Now we show how we can handle routing constraints like the one above, and at the same time minimize the total routing cost of a given subset of nets. Observe that if we can assign the edges (i.e., nets) in the multigraph to different crossbars such that at any vertex v the number of outgoing edges and the number of incoming edges assigned to crossbar j are both equal to p/2 for all j = 1, 2, ..., K without violating any routing constraints, then it will give a feasible routing solution. (For example, the assignment in Fig 8(c) corresponds to the routing solution in Fig 9.) Or equivalently, if we can assign the edges in the bipartite graph  $B_1$  to different crossbars such that for any v, the number of edges incident with node v' assigned to crossbar j and the number of edges incident with node v'' assigned to crossbar j are both equal to p/2 for all j = 1, 2..., K without violating any routing constraints, then it will yield a feasible routing solution.
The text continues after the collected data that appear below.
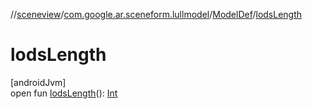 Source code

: //[sceneview](../../../index.md)/[com.google.ar.sceneform.lullmodel](../index.md)/[ModelDef](index.md)/[lodsLength](lods-length.md)

# lodsLength

[androidJvm]\
open fun [lodsLength](lods-length.md)(): [Int](https://kotlinlang.org/api/latest/jvm/stdlib/kotlin/-int/index.html)
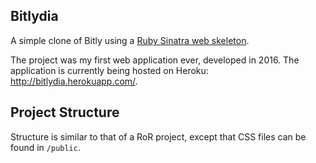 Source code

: ## Bitlydia
A simple clone of Bitly using a [Ruby Sinatra web skeleton](https://github.com/hollowaykeanho/sinatra-web-server/tree/heroku).

The project was my first web application ever, developed in 2016. The application is currently being hosted on Heroku: http://bitlydia.herokuapp.com/.

## Project Structure
Structure is similar to that of a RoR project, except that CSS files can be found in `/public`.
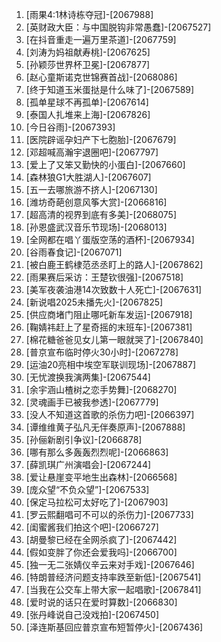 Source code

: 
1. [雨果4:1林诗栋夺冠]-[2067988]
1. [英财政大臣：与中国脱钩非常愚蠢]-[2067527]
1. [在抖音重走一遍万里茶道]-[2067759]
1. [刘涛为妈祖献寿桃]-[2067625]
1. [孙颖莎世界杯卫冕]-[2067877]
1. [赵心童斯诺克世锦赛首战]-[2068086]
1. [终于知道玉米蛋挞是什么味了]-[2067589]
1. [孤单星球不再孤单]-[2067614]
1. [泰国人扎堆来上海]-[2067826]
1. [今日谷雨]-[2067393]
1. [医院辟谣孕妇产下七胞胎]-[2067679]
1. [邓超喊高瀚宇退圈吧]-[2067797]
1. [爱上了又笨又勤快的小蛋白]-[2067660]
1. [森林狼G1大胜湖人]-[2067607]
1. [五一去哪旅游不挤人]-[2067130]
1. [潍坊奇葩创意风筝大赏]-[2066816]
1. [超高清的视界到底有多美]-[2068075]
1. [孙恩盛武汉音乐节现场]-[2068013]
1. [全网都在唱丫蛋版空荡的酒杯]-[2067934]
1. [谷雨春食记]-[2067071]
1. [被白鹿王鹤棣范丞丞盯上的路人]-[2067862]
1. [雨果赛后采访：王楚钦很强]-[2067518]
1. [美军夜袭油港14次致数十人死亡]-[2067631]
1. [新说唱2025未播先火]-[2067825]
1. [供应商堵门阻止哪吒新车发运]-[2067918]
1. [鞠婧祎赶上了星奇摇的末班车]-[2067381]
1. [棉花糖爸爸见女儿第一眼就哭了]-[2067840]
1. [普京宣布临时停火30小时]-[2067278]
1. [运油20亮相中埃空军联训现场]-[2067887]
1. [无忧渡换我演两集]-[2067544]
1. [余宇涵山楂树之恋手势舞]-[2068270]
1. [灵魂画手已被我参透]-[2067779]
1. [没人不知道这首歌的杀伤力吧]-[2066397]
1. [谭维维黄子弘凡无伴奏原声]-[2067888]
1. [孙俪新剧引争议]-[2066878]
1. [哪有那么多轰轰烈烈呢]-[2066863]
1. [薛凯琪广州演唱会]-[2067244]
1. [爱让悬崖变平地生出森林]-[2066568]
1. [庞众望“不负众望”]-[2067533]
1. [保定马拉松可太好吃了]-[2067903]
1. [罗云熙翻唱可不可以的杀伤力]-[2067733]
1. [闺蜜酱我们拍这个吧]-[2066727]
1. [胡曼黎已经在全网杀疯了]-[2067442]
1. [假如变胖了你还会爱我吗]-[2066700]
1. [独一无二张婧仪辛云来对手戏]-[2067646]
1. [特朗普经济问题支持率跌至新低]-[2067541]
1. [当我在公交车上带大家一起唱歌]-[2067841]
1. [爱时说的话只在爱时算数]-[2066830]
1. [张丹峰说自己没戏拍]-[2067450]
1. [泽连斯基回应普京宣布短暂停火]-[2067436] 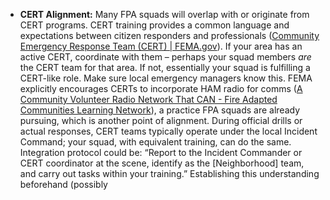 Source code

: - **CERT Alignment:** Many FPA squads will overlap with or originate from CERT programs. CERT training provides a common language and expectations between citizen responders and professionals ([Community Emergency Response Team (CERT) | FEMA.gov](https://www.fema.gov/emergency-managers/individuals-communities/preparedness-activities-webinars/community-emergency-response-team#:~:text=The%20CERT%20program%20offers%20a,focus%20on%20more%20complex%20tasks)). If your area has an active CERT, coordinate with them – perhaps your squad members _are_ the CERT team for that area. If not, essentially your squad is fulfilling a CERT-like role. Make sure local emergency managers know this. FEMA explicitly encourages CERTs to incorporate HAM radio for comms ([A Community Volunteer Radio Network That CAN - Fire Adapted Communities Learning Network](https://fireadaptednetwork.org/a-community-volunteer-radio-network-that-can/#:~:text=For%20immediate%20emergency%20management%20purposes%2C,systems%20also%20be%20of%20service)), a practice FPA squads are already pursuing, which is another point of alignment. During official drills or actual responses, CERT teams typically operate under the local Incident Command; your squad, with equivalent training, can do the same. Integration protocol could be: “Report to the Incident Commander or CERT coordinator at the scene, identify as the [Neighborhood] team, and carry out tasks within your training.” Establishing this understanding beforehand (possibly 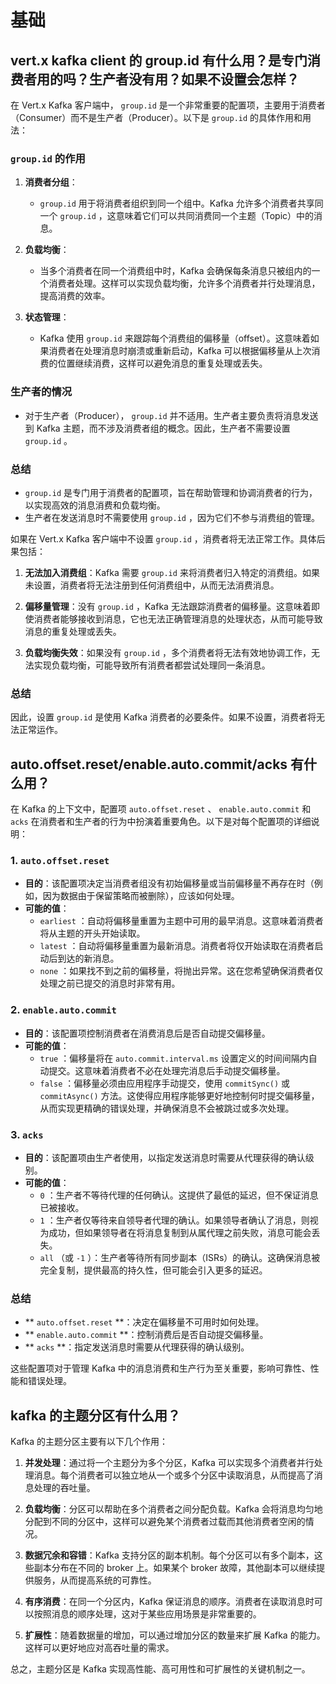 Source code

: # 基础

## vert.x kafka client 的 group.id 有什么用？是专门消费者用的吗？生产者没有用？如果不设置会怎样？

在 Vert.x Kafka 客户端中， `group.id`  是一个非常重要的配置项，主要用于消费者（Consumer）而不是生产者（Producer）。以下是  `group.id`  的具体作用和用法：

###  `group.id`  的作用

1. **消费者分组**：
   -  `group.id`  用于将消费者组织到同一个组中。Kafka 允许多个消费者共享同一个  `group.id` ，这意味着它们可以共同消费同一个主题（Topic）中的消息。

2. **负载均衡**：
   - 当多个消费者在同一个消费组中时，Kafka 会确保每条消息只被组内的一个消费者处理。这样可以实现负载均衡，允许多个消费者并行处理消息，提高消费的效率。

3. **状态管理**：
   - Kafka 使用  `group.id`  来跟踪每个消费组的偏移量（offset）。这意味着如果消费者在处理消息时崩溃或重新启动，Kafka 可以根据偏移量从上次消费的位置继续消费，这样可以避免消息的重复处理或丢失。

### 生产者的情况

- 对于生产者（Producer）， `group.id`  并不适用。生产者主要负责将消息发送到 Kafka 主题，而不涉及消费者组的概念。因此，生产者不需要设置  `group.id` 。

### 总结

-  `group.id`  是专门用于消费者的配置项，旨在帮助管理和协调消费者的行为，以实现高效的消息消费和负载均衡。
- 生产者在发送消息时不需要使用  `group.id` ，因为它们不参与消费组的管理。

如果在 Vert.x Kafka 客户端中不设置  `group.id` ，消费者将无法正常工作。具体后果包括：

1. **无法加入消费组**：Kafka 需要  `group.id`  来将消费者归入特定的消费组。如果未设置，消费者将无法注册到任何消费组中，从而无法消费消息。

2. **偏移量管理**：没有  `group.id` ，Kafka 无法跟踪消费者的偏移量。这意味着即使消费者能够接收到消息，它也无法正确管理消息的处理状态，从而可能导致消息的重复处理或丢失。

3. **负载均衡失效**：如果没有  `group.id` ，多个消费者将无法有效地协调工作，无法实现负载均衡，可能导致所有消费者都尝试处理同一条消息。

### 总结

因此，设置  `group.id`  是使用 Kafka 消费者的必要条件。如果不设置，消费者将无法正常运作。

## auto.offset.reset/enable.auto.commit/acks 有什么用？

在 Kafka 的上下文中，配置项  `auto.offset.reset` 、 `enable.auto.commit`  和  `acks`  在消费者和生产者的行为中扮演着重要角色。以下是对每个配置项的详细说明：

### 1.  `auto.offset.reset`
- **目的**：该配置项决定当消费者组没有初始偏移量或当前偏移量不再存在时（例如，因为数据由于保留策略而被删除），应该如何处理。
- **可能的值**：
  -  `earliest` ：自动将偏移量重置为主题中可用的最早消息。这意味着消费者将从主题的开头开始读取。
  -  `latest` ：自动将偏移量重置为最新消息。消费者将仅开始读取在消费者启动后到达的新消息。
  -  `none` ：如果找不到之前的偏移量，将抛出异常。这在您希望确保消费者仅处理之前已提交的消息时非常有用。

### 2.  `enable.auto.commit`
- **目的**：该配置项控制消费者在消费消息后是否自动提交偏移量。
- **可能的值**：
  -  `true` ：偏移量将在  `auto.commit.interval.ms`  设置定义的时间间隔内自动提交。这意味着消费者不必在处理完消息后手动提交偏移量。
  -  `false` ：偏移量必须由应用程序手动提交，使用  `commitSync()`  或  `commitAsync()`  方法。这使得应用程序能够更好地控制何时提交偏移量，从而实现更精确的错误处理，并确保消息不会被跳过或多次处理。

### 3.  `acks`
- **目的**：该配置项由生产者使用，以指定发送消息时需要从代理获得的确认级别。
- **可能的值**：
  -  `0` ：生产者不等待代理的任何确认。这提供了最低的延迟，但不保证消息已被接收。
  -  `1` ：生产者仅等待来自领导者代理的确认。如果领导者确认了消息，则视为成功，但如果领导者在将消息复制到从属代理之前失败，消息可能会丢失。
  -  `all` （或  `-1` ）：生产者等待所有同步副本（ISRs）的确认。这确保消息被完全复制，提供最高的持久性，但可能会引入更多的延迟。

### 总结
- ** `auto.offset.reset` **：决定在偏移量不可用时如何处理。
- ** `enable.auto.commit` **：控制消费后是否自动提交偏移量。
- ** `acks` **：指定发送消息时需要从代理获得的确认级别。

这些配置项对于管理 Kafka 中的消息消费和生产行为至关重要，影响可靠性、性能和错误处理。

## kafka 的主题分区有什么用？

Kafka 的主题分区主要有以下几个作用：

1. **并发处理**：通过将一个主题分为多个分区，Kafka 可以实现多个消费者并行处理消息。每个消费者可以独立地从一个或多个分区中读取消息，从而提高了消息处理的吞吐量。

2. **负载均衡**：分区可以帮助在多个消费者之间分配负载。Kafka 会将消息均匀地分配到不同的分区中，这样可以避免某个消费者过载而其他消费者空闲的情况。

3. **数据冗余和容错**：Kafka 支持分区的副本机制。每个分区可以有多个副本，这些副本分布在不同的 broker 上。如果某个 broker 故障，其他副本可以继续提供服务，从而提高系统的可靠性。

4. **有序消费**：在同一个分区内，Kafka 保证消息的顺序。消费者在读取消息时可以按照消息的顺序处理，这对于某些应用场景是非常重要的。

5. **扩展性**：随着数据量的增加，可以通过增加分区的数量来扩展 Kafka 的能力。这样可以更好地应对高吞吐量的需求。

总之，主题分区是 Kafka 实现高性能、高可用性和可扩展性的关键机制之一。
Based on this observation, our algorithm is divided into K-1 stages. In the first stage, we determine the edges in the bipartite graph to be assigned to crossbar 1 under the above condition, then in the second stage we determine the edges to be assigned to crossbar 2 under the above condition, so on and so forth. After K - 1 stages, the nets that remain unassigned will all be assigned to crossbar K.

To choose the nets to be routed via crossbar 1, first we take away those nets that cannot be routed via crossbar 1 from  $B_1$ . Let  $B_1^{const}$  (read as the constrained- $B_1$ ) be  $B_1$  without those edges corresponding to the nets that cannot be routed via crossbar 1. See Fig. 7(a)(b) for an example. And we attach a cost  $c_i(n)$  to each arc n in  $B_1^{const}$ . (We will postpone the discussion of the suitable value for  $c_i(n)$  until the whole algorithm has been described.)

Then we do a minimum cost flow<sup>1</sup> computation [13,14] assuming each node v' on the left hand side of  $B_1^{const}$  is a supply node with p/2 units of flow supply and each node v'' on the right hand side is a demand node with p/2 units of flow demand, and each arc has a unit capacity. See Fig. 7(b) where we have p = 2. We note that the minimum cost flow problem instance at hand has a very nice property. Because all arc capacities and external flows are integers (given that p is even), there always exists an integral minimum cost flow (i.e., the flow in each arc is an integer). Moreover, most common minimum cost flow algorithms will produce an integral minimum cost flow solution under this condition. And in our case, the flow in each arc is either 0 or 1. We will assign net n to crossbar 1 if and only if arc n's flow value is 1 (refer to Fig. 7(b) and Fig. 8(a)). After a net has been assigned to crossbar 1, we can remove its arc from the original bipartite graph  $B_1$ , this results in a reduced bipartite graph  $B_2$  as in Fig. 7(c).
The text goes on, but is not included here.